There can be no doubt that the building of leadership capacity is central to the next phase of the development of Scottish education, as the Scottish Executive’s reform plans recognised last week. Our challenges are ones that face education internationally: the need to provide a flexible curriculum relevant to the needs of each learner, to bridge the gap in attainment, to provide for everyone the skills necessary for 21st century life and work and to assess achievement in ways that will encourage learning and at the same time produce an accurate guide for employers, universities and colleges.

In Scotland, we cannot be complacent but we have learnt a great deal through evaluating our efforts in the past 10 years and we have key strengths in our system which should encourage us to continue to improve.

What we need most of all is leadership at every level which will enable each school to respond to the opportunities and challenges which it encounters.

For each pupil the most important leaders are their own teachers and support staff, who in turn need the collegiality and sense of common purpose engendered by membership of effective teams in well-led schools.

The team and school leaders need to develop their own skills and to share in the strategic leadership of their authority and of Scottish education as a whole.

We understand much more about corporate leadership now.

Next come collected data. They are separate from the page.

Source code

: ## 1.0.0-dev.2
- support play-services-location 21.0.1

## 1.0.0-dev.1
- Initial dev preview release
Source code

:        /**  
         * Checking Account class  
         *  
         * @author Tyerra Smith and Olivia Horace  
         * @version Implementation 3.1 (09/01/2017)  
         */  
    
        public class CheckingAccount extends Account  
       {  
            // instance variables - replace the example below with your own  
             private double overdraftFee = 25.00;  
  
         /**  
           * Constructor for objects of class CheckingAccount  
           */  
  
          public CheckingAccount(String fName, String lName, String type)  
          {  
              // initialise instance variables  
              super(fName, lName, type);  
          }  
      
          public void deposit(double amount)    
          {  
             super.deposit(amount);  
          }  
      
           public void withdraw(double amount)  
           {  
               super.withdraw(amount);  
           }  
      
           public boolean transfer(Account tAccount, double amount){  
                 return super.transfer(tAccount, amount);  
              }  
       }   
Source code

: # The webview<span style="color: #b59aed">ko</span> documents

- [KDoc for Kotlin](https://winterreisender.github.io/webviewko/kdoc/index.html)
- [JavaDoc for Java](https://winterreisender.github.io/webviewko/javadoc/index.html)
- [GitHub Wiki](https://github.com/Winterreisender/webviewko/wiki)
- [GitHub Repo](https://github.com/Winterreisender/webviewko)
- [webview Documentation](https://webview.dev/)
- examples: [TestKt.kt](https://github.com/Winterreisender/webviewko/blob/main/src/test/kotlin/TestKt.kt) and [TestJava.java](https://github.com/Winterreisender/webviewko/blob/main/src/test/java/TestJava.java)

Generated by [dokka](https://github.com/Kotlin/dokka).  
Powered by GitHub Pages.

Much of the literature on this topic is readable and useful to practitioners: the new Applied Educational Research Network, with its school management and governance strand, is encouraging practitioners to work with researchers in systematic enquiry. We must capitalise on these developments as a matter of urgency. We need to develop leaders at all levels and those of us who occupy team, school and strategic leadership roles cannot afford to be left behind.

The way we respond now to the raft of initiatives and improvements which have followed the national debate on education could bring about a step change in our schools and the way they relate to their communities and to the world of higher and further education and of work.

The foundations on which we build are well established and there is almost certainly a great deal more consensus here than in England and Wales. We are a small country which has taken great pride in education for centuries.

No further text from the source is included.